Facebook Sued For Patent Infringement For Online Photo Albums
from the the-patent-system,-she-is-broken dept
A few years back, patent troll FotoMedia sued dozens of companies that hosted photos online for patent infringement. Many were small mom-and-pop outfits who could barely afford a lawyer to deal with this sort of thing. Some even talked of leaving the country, since running a business in the US became too expensive due to such patent trolling lawsuits. Still, many firms settled, because that’s cheaper than fighting. The FotoMedia shakedown got extra attention this summer, as it was the opening vignette on This American Life’s story about our broken patent system.

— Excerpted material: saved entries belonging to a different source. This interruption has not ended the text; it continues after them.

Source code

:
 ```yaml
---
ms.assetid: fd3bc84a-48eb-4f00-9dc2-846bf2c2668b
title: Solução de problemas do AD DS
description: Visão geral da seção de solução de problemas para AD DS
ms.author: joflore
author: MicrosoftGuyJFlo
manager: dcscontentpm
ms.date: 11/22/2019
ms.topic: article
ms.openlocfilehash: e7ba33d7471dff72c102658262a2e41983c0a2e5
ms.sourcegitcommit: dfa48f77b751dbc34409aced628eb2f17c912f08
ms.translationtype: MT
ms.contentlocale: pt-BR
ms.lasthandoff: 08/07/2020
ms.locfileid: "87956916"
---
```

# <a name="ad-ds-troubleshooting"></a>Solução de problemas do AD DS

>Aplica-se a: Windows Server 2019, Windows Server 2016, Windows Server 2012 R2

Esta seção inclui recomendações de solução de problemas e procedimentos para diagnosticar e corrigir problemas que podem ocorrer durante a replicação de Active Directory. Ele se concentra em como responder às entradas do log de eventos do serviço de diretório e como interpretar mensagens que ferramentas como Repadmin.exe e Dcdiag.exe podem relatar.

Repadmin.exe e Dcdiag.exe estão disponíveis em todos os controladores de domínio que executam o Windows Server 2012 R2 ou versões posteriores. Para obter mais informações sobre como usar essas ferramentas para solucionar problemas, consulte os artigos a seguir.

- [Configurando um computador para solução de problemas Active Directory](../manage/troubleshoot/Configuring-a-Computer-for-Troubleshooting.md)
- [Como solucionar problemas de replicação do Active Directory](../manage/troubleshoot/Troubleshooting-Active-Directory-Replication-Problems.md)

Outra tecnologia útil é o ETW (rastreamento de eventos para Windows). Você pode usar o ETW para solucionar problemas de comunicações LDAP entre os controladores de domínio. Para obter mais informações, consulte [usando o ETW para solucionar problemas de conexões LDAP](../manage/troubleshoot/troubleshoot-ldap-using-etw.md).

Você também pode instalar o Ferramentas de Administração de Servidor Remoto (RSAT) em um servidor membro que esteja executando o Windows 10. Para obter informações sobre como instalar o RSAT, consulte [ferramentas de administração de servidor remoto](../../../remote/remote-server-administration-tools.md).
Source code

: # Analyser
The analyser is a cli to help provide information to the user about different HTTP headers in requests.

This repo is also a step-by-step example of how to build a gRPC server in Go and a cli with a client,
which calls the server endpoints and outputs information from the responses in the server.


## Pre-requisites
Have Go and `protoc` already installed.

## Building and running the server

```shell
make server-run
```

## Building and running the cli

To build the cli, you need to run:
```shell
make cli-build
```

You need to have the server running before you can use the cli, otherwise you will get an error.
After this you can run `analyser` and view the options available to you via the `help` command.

The “company” has apparently been quiet for a while, but recently targeted a big fish: it’s now suing Facebook for patent infringement for the mortal sin of letting people create photo albums online. It’s also suing MySpace, as if that site still exists, and some others. Obviously, the main target is Facebook. Facebook has been hit with a bunch of patent suits, as has any tech company that has been moderately successful, and has tended to fight back. Hopefully that continues in this case.
Filed Under: patents, photo albums
Companies: facebook, fotomedia
Comments on “Facebook Sued For Patent Infringement For Online Photo Albums”
One more day
one more useless IP lawsuit.
Re: One more day
latches anyone?
“It’s also suing MySpace, as if that site still exists”
Although the complete demise of MySpace is conventional wisdom, in reality MySpace currently has 70 million users worldwide and 33 million in the U.S and an estimate of $183 million in revenue this year. You might as well talk about AOL and Yahoo in only the past tense as well.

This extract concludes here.